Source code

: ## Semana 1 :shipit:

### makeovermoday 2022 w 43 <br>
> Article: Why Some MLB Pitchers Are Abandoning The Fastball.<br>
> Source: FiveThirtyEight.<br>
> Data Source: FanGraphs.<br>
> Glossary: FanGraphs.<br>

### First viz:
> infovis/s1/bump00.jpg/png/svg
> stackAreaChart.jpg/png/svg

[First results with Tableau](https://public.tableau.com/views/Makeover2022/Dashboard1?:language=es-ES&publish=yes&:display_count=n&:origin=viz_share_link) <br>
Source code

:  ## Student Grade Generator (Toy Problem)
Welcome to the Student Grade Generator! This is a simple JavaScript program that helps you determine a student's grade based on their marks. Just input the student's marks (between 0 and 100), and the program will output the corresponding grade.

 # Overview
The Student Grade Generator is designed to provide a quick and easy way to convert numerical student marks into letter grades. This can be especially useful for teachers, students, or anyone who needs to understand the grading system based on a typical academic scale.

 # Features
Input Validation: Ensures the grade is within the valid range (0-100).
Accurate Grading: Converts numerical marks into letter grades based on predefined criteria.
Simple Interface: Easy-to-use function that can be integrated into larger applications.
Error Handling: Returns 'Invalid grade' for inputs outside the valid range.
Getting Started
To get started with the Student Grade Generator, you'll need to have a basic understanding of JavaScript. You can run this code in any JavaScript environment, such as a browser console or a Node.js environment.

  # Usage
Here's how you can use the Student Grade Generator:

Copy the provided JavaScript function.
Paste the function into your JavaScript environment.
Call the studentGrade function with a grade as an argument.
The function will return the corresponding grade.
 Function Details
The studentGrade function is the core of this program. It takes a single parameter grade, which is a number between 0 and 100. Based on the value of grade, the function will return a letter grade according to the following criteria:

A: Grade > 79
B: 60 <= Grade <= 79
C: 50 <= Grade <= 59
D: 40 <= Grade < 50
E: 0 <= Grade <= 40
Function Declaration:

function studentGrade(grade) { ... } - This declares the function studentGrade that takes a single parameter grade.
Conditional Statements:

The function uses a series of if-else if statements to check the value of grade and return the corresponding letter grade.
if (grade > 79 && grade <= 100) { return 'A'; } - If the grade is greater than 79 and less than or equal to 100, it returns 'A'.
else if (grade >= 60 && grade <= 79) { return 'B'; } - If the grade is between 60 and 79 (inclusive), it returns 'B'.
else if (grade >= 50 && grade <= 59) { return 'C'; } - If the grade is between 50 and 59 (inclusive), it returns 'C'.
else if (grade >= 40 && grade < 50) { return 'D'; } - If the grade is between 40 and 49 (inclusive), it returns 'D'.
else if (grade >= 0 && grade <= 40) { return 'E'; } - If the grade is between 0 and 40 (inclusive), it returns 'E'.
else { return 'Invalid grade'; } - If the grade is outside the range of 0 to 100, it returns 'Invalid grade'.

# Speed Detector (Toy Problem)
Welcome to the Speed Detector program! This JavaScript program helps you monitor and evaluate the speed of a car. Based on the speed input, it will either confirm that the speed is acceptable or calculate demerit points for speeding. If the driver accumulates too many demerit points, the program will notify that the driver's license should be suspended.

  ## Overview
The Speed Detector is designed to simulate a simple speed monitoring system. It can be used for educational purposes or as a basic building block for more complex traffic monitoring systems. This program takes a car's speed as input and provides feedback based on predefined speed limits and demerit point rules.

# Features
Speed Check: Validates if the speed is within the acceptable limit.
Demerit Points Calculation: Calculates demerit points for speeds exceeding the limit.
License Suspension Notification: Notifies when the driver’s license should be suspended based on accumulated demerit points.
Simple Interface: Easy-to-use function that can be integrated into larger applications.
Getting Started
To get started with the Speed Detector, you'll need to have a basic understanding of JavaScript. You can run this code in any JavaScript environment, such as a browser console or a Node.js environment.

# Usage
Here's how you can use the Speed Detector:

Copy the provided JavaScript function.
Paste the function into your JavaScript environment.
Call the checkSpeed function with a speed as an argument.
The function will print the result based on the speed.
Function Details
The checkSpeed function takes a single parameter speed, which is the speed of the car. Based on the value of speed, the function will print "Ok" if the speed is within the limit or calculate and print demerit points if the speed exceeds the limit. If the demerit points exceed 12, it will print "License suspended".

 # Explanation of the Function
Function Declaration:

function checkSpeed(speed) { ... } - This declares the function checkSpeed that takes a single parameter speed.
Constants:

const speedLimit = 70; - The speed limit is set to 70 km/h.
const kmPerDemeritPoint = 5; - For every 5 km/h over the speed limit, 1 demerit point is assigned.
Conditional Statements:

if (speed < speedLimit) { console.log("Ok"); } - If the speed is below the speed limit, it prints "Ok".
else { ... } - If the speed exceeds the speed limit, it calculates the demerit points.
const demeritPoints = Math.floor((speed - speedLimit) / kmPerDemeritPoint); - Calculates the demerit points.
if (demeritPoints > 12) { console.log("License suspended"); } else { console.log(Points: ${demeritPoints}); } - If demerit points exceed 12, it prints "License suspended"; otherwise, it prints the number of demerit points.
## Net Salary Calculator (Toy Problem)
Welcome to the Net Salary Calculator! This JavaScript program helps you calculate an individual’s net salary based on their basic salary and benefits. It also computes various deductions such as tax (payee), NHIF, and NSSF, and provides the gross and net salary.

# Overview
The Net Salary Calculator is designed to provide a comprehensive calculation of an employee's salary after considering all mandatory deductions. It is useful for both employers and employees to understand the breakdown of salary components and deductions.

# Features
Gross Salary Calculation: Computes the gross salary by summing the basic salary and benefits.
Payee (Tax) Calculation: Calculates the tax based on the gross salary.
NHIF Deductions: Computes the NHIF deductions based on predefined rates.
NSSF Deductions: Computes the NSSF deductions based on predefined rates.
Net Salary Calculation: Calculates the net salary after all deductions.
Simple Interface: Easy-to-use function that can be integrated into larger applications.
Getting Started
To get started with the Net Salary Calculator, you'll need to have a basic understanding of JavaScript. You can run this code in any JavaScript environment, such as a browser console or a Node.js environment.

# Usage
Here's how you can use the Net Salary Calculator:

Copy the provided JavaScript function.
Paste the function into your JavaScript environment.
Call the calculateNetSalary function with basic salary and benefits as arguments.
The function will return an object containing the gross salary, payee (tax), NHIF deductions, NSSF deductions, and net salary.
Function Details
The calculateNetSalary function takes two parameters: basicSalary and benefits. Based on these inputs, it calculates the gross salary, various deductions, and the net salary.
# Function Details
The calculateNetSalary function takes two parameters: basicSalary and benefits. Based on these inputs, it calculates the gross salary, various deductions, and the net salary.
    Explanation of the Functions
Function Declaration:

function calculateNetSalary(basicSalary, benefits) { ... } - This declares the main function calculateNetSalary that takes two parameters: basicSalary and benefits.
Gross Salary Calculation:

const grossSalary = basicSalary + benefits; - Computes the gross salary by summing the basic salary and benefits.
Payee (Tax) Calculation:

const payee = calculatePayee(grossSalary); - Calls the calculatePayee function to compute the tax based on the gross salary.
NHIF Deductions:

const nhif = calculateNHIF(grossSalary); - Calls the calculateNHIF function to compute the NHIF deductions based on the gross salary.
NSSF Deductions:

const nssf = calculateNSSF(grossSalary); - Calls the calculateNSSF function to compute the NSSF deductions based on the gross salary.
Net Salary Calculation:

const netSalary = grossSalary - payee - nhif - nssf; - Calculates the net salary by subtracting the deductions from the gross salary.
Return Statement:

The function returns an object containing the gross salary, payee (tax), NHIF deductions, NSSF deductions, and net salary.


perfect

** EXERCISE **
Please set down each of the entries above exactly as given.

** TASK SOLUTION **
Source code

: ## Semana 1 :shipit:

### makeovermoday 2022 w 43 <br>
> Article: Why Some MLB Pitchers Are Abandoning The Fastball.<br>
> Source: FiveThirtyEight.<br>
> Data Source: FanGraphs.<br>
> Glossary: FanGraphs.<br>

### First viz:
> infovis/s1/bump00.jpg/png/svg
> stackAreaChart.jpg/png/svg

[First results with Tableau](https://public.tableau.com/views/Makeover2022/Dashboard1?:language=es-ES&publish=yes&:display_count=n&:origin=viz_share_link) <br>
Source code

:  ## Student Grade Generator (Toy Problem)
Welcome to the Student Grade Generator! This is a simple JavaScript program that helps you determine a student's grade based on their marks. Just input the student's marks (between 0 and 100), and the program will output the corresponding grade.

 # Overview
The Student Grade Generator is designed to provide a quick and easy way to convert numerical student marks into letter grades. This can be especially useful for teachers, students, or anyone who needs to understand the grading system based on a typical academic scale.

 # Features
Input Validation: Ensures the grade is within the valid range (0-100).
Accurate Grading: Converts numerical marks into letter grades based on predefined criteria.
Simple Interface: Easy-to-use function that can be integrated into larger applications.
Error Handling: Returns 'Invalid grade' for inputs outside the valid range.
Getting Started
To get started with the Student Grade Generator, you'll need to have a basic understanding of JavaScript. You can run this code in any JavaScript environment, such as a browser console or a Node.js environment.

  # Usage
Here's how you can use the Student Grade Generator:

Copy the provided JavaScript function.
Paste the function into your JavaScript environment.
Call the studentGrade function with a grade as an argument.
The function will return the corresponding grade.
 Function Details
The studentGrade function is the core of this program. It takes a single parameter grade, which is a number between 0 and 100. Based on the value of grade, the function will return a letter grade according to the following criteria:

A: Grade > 79
B: 60 <= Grade <= 79
C: 50 <= Grade <= 59
D: 40 <= Grade < 50
E: 0 <= Grade <= 40
Function Declaration:

function studentGrade(grade) { ... } - This declares the function studentGrade that takes a single parameter grade.
Conditional Statements:

The function uses a series of if-else if statements to check the value of grade and return the corresponding letter grade.
if (grade > 79 && grade <= 100) { return 'A'; } - If the grade is greater than 79 and less than or equal to 100, it returns 'A'.
else if (grade >= 60 && grade <= 79) { return 'B'; } - If the grade is between 60 and 79 (inclusive), it returns 'B'.
else if (grade >= 50 && grade <= 59) { return 'C'; } - If the grade is between 50 and 59 (inclusive), it returns 'C'.
else if (grade >= 40 && grade < 50) { return 'D'; } - If the grade is between 40 and 49 (inclusive), it returns 'D'.
else if (grade >= 0 && grade <= 40) { return 'E'; } - If the grade is between 0 and 40 (inclusive), it returns 'E'.
else { return 'Invalid grade'; } - If the grade is outside the range of 0 to 100, it returns 'Invalid grade'.

# Speed Detector (Toy Problem)
Welcome to the Speed Detector program! This JavaScript program helps you monitor and evaluate the speed of a car. Based on the speed input, it will either confirm that the speed is acceptable or calculate demerit points for speeding. If the driver accumulates too many demerit points, the program will notify that the driver's license should be suspended.

  ## Overview
The Speed Detector is designed to simulate a simple speed monitoring system. It can be used for educational purposes or as a basic building block for more complex traffic monitoring systems. This program takes a car's speed as input and provides feedback based on predefined speed limits and demerit point rules.

# Features
Speed Check: Validates if the speed is within the acceptable limit.
Demerit Points Calculation: Calculates demerit points for speeds exceeding the limit.
License Suspension Notification: Notifies when the driver’s license should be suspended based on accumulated demerit points.
Simple Interface: Easy-to-use function that can be integrated into larger applications.
Getting Started
To get started with the Speed Detector, you'll need to have a basic understanding of JavaScript. You can run this code in any JavaScript environment, such as a browser console or a Node.js environment.

# Usage
Here's how you can use the Speed Detector:

Copy the provided JavaScript function.
Paste the function into your JavaScript environment.
Call the checkSpeed function with a speed as an argument.
The function will print the result based on the speed.
Function Details
The checkSpeed function takes a single parameter speed, which is the speed of the car. Based on the value of speed, the function will print "Ok" if the speed is within the limit or calculate and print demerit points if the speed exceeds the limit. If the demerit points exceed 12, it will print "License suspended".

 # Explanation of the Function
Function Declaration:

function checkSpeed(speed) { ... } - This declares the function checkSpeed that takes a single parameter speed.
Constants:

const speedLimit = 70; - The speed limit is set to 70 km/h.
const kmPerDemeritPoint = 5; - For every 5 km/h over the speed limit, 1 demerit point is assigned.
Conditional Statements:

if (speed < speedLimit) { console.log("Ok"); } - If the speed is below the speed limit, it prints "Ok".
else { ... } - If the speed exceeds the speed limit, it calculates the demerit points.
const demeritPoints = Math.floor((speed - speedLimit) / kmPerDemeritPoint); - Calculates the demerit points.
if (demeritPoints > 12) { console.log("License suspended"); } else { console.log(Points: ${demeritPoints}); } - If demerit points exceed 12, it prints "License suspended"; otherwise, it prints the number of demerit points.
## Net Salary Calculator (Toy Problem)
Welcome to the Net Salary Calculator! This JavaScript program helps you calculate an individual’s net salary based on their basic salary and benefits. It also computes various deductions such as tax (payee), NHIF, and NSSF, and provides the gross and net salary.

# Overview
The Net Salary Calculator is designed to provide a comprehensive calculation of an employee's salary after considering all mandatory deductions. It is useful for both employers and employees to understand the breakdown of salary components and deductions.

# Features
Gross Salary Calculation: Computes the gross salary by summing the basic salary and benefits.
Payee (Tax) Calculation: Calculates the tax based on the gross salary.
NHIF Deductions: Computes the NHIF deductions based on predefined rates.
NSSF Deductions: Computes the NSSF deductions based on predefined rates.
Net Salary Calculation: Calculates the net salary after all deductions.
Simple Interface: Easy-to-use function that can be integrated into larger applications.
Getting Started
To get started with the Net Salary Calculator, you'll need to have a basic understanding of JavaScript. You can run this code in any JavaScript environment, such as a browser console or a Node.js environment.

# Usage
Here's how you can use the Net Salary Calculator:

Copy the provided JavaScript function.
Paste the function into your JavaScript environment.
Call the calculateNetSalary function with basic salary and benefits as arguments.
The function will return an object containing the gross salary, payee (tax), NHIF deductions, NSSF deductions, and net salary.
Function Details
The calculateNetSalary function takes two parameters: basicSalary and benefits. Based on these inputs, it calculates the gross salary, various deductions, and the net salary.
# Function Details
The calculateNetSalary function takes two parameters: basicSalary and benefits. Based on these inputs, it calculates the gross salary, various deductions, and the net salary.
    Explanation of the Functions
Function Declaration:

function calculateNetSalary(basicSalary, benefits) { ... } - This declares the main function calculateNetSalary that takes two parameters: basicSalary and benefits.
Gross Salary Calculation:

const grossSalary = basicSalary + benefits; - Computes the gross salary by summing the basic salary and benefits.
Payee (Tax) Calculation:

const payee = calculatePayee(grossSalary); - Calls the calculatePayee function to compute the tax based on the gross salary.
NHIF Deductions:

const nhif = calculateNHIF(grossSalary); - Calls the calculateNHIF function to compute the NHIF deductions based on the gross salary.
NSSF Deductions:

const nssf = calculateNSSF(grossSalary); - Calls the calculateNSSF function to compute the NSSF deductions based on the gross salary.
Net Salary Calculation:

const netSalary = grossSalary - payee - nhif - nssf; - Calculates the net salary by subtracting the deductions from the gross salary.
Return Statement:

The function returns an object containing the gross salary, payee (tax), NHIF deductions, NSSF deductions, and net salary.


perfect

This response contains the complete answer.